In Ontario, family law matters are governed by the Family Law Act and the Children’s Law Reform Act. These laws provide a framework for resolving disputes between family members, including issues related to child custody (decision-making responsibility), children support, and access, as well as property division and spousal support.

However, even after a court order has been made, circumstances may change, requiring a modification to the original court order. In such cases, a party may bring a “motion to change” before the court. This legal procedure allows parties to seek a change to a previous agreement based on a material change in circumstances.

Grounds for Motion to Change

A motion to change can be brought when there has been a material change in circumstances since the original order was made. Grounds of material changes in circumstances include changes in income, employment status, health, or a relocation. The change must be significant enough to warrant a modification of the existing order or agreement.

Material Change in Circumstances

The term “material change in circumstances” can be subjective, and it is up to the court to determine whether a change is significant enough to warrant a modification. The change must be more than temporary and must be related to the issue in dispute.

For example, a small increase in income may not be sufficient to justify a change in child support payments, but a significant decrease in income or loss of a job could be grounds for a modification.

Types of Orders and Agreements that can be Changed

The types of orders and agreements that can be changed includes child custody, access, child support, spousal support, property division orders or separation agreements. It is important to note that not all orders can be modified. For example, property division orders are generally final and cannot be changed, except in rare circumstances.

Procedure for Filing a Motion to Change

To file a motion to change, the party seeking the modification must prepare and file a sworn affidavit outlining the material change in circumstances and the relief sought. The party must also serve the other party with the motion and supporting documents.

Once the motion is filed, a court date will be set for a hearing.

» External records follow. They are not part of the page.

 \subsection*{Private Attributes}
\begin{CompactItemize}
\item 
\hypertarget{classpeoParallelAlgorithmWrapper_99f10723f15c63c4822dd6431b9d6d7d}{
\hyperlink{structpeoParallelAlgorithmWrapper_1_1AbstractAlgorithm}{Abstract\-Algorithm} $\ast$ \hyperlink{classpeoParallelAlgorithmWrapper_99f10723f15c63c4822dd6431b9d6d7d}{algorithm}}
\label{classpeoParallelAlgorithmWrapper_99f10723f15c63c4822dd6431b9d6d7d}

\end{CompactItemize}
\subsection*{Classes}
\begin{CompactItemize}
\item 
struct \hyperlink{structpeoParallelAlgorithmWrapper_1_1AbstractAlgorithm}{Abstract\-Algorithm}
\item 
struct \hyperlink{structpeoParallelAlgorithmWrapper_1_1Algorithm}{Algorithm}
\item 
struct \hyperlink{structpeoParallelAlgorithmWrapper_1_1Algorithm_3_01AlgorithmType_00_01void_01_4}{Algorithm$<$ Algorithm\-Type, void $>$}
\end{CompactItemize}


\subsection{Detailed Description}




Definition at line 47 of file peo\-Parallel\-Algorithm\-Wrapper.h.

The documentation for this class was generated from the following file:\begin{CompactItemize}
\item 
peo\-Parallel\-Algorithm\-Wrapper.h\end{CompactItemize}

It is important to follow the proper procedure when filing a motion to change, as failure to do so can result in the dismissal of the motion.

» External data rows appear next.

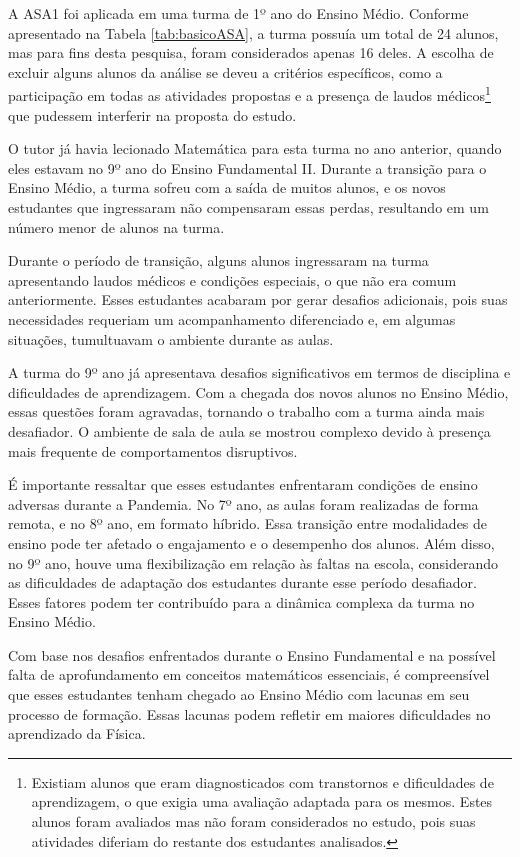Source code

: A ASA1 foi aplicada em uma turma de 1º ano do Ensino Médio. Conforme apresentado na Tabela \ref{tab:basicoASA}, a turma possuía um total de 24 alunos, mas para fins desta pesquisa, foram considerados apenas 16 deles. A escolha de excluir alguns alunos da análise se deveu a critérios específicos, como a participação em todas as atividades propostas e a presença de laudos médicos\footnote{Existiam alunos que eram diagnosticados com transtornos e dificuldades de aprendizagem, o que exigia uma avaliação adaptada para os mesmos. Estes alunos foram avaliados mas não foram considerados no estudo, pois suas atividades diferiam do restante dos estudantes analisados.} que pudessem interferir na proposta do estudo. 

O tutor já havia lecionado Matemática para esta turma no ano anterior, quando eles estavam no 9º ano do Ensino Fundamental II. Durante a transição para o Ensino Médio, a turma sofreu com a saída de muitos alunos, e os novos estudantes que ingressaram não compensaram essas perdas, resultando em um número menor de alunos na turma.

Durante o período de transição, alguns alunos ingressaram na turma apresentando laudos médicos e condições especiais, o que não era comum anteriormente. Esses estudantes acabaram por gerar desafios adicionais, pois suas necessidades requeriam um acompanhamento diferenciado e, em algumas situações, tumultuavam o ambiente durante as aulas.

A turma do 9º ano já apresentava desafios significativos em termos de disciplina e dificuldades de aprendizagem. Com a chegada dos novos alunos no Ensino Médio, essas questões foram agravadas, tornando o trabalho com a turma ainda mais desafiador. O ambiente de sala de aula se mostrou complexo devido à presença mais frequente de comportamentos disruptivos.

É importante ressaltar que esses estudantes enfrentaram condições de ensino adversas durante a Pandemia. No 7º ano, as aulas foram realizadas de forma remota, e no 8º ano, em formato híbrido. Essa transição entre modalidades de ensino pode ter afetado o engajamento e o desempenho dos alunos. Além disso, no 9º ano, houve uma flexibilização em relação às faltas na escola, considerando as dificuldades de adaptação dos estudantes durante esse período desafiador. Esses fatores podem ter contribuído para a dinâmica complexa da turma no Ensino Médio.

Com base nos desafios enfrentados durante o Ensino Fundamental e na possível falta de aprofundamento em conceitos matemáticos essenciais, é compreensível que esses estudantes tenham chegado ao Ensino Médio com lacunas em seu processo de formação. Essas lacunas podem refletir em maiores dificuldades no aprendizado da Física.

Response to a Motion to Change

The other party has the opportunity to respond to the motion by filing a responding affidavit and serving it on the party who brought the motion. The responding affidavit should address the material change in circumstances and any reasons why the existing agreement should not be modified. The responding party may also bring a cross-motion if they wish to seek their own modifications to the existing order.

Factors Considered by the Court

When considering a motion to change, the court will consider the best interests of the child (if applicable), any relevant legislation, and the evidence presented by both parties. The court will also consider the original agreement and any previous court orders.

The court may also consider the conduct of the parties, particularly if it is relevant to the material change in circumstances. The court’s primary focus is on ensuring that the modification is in the best interests of child and that it is fair to both parties.

Remedies Available to the Parties

If the court grants the motion to change, it may modify the existing agreement to reflect the new circumstances. The court may also order a variation in support payments or a change in custody &access arrangements.

If the court denies the motion to change, the original agreement will remain in place. In some cases, the court may also order costs against one party or the other. It is important to note that the court’s decision is final and binding, and the parties must comply with the new order.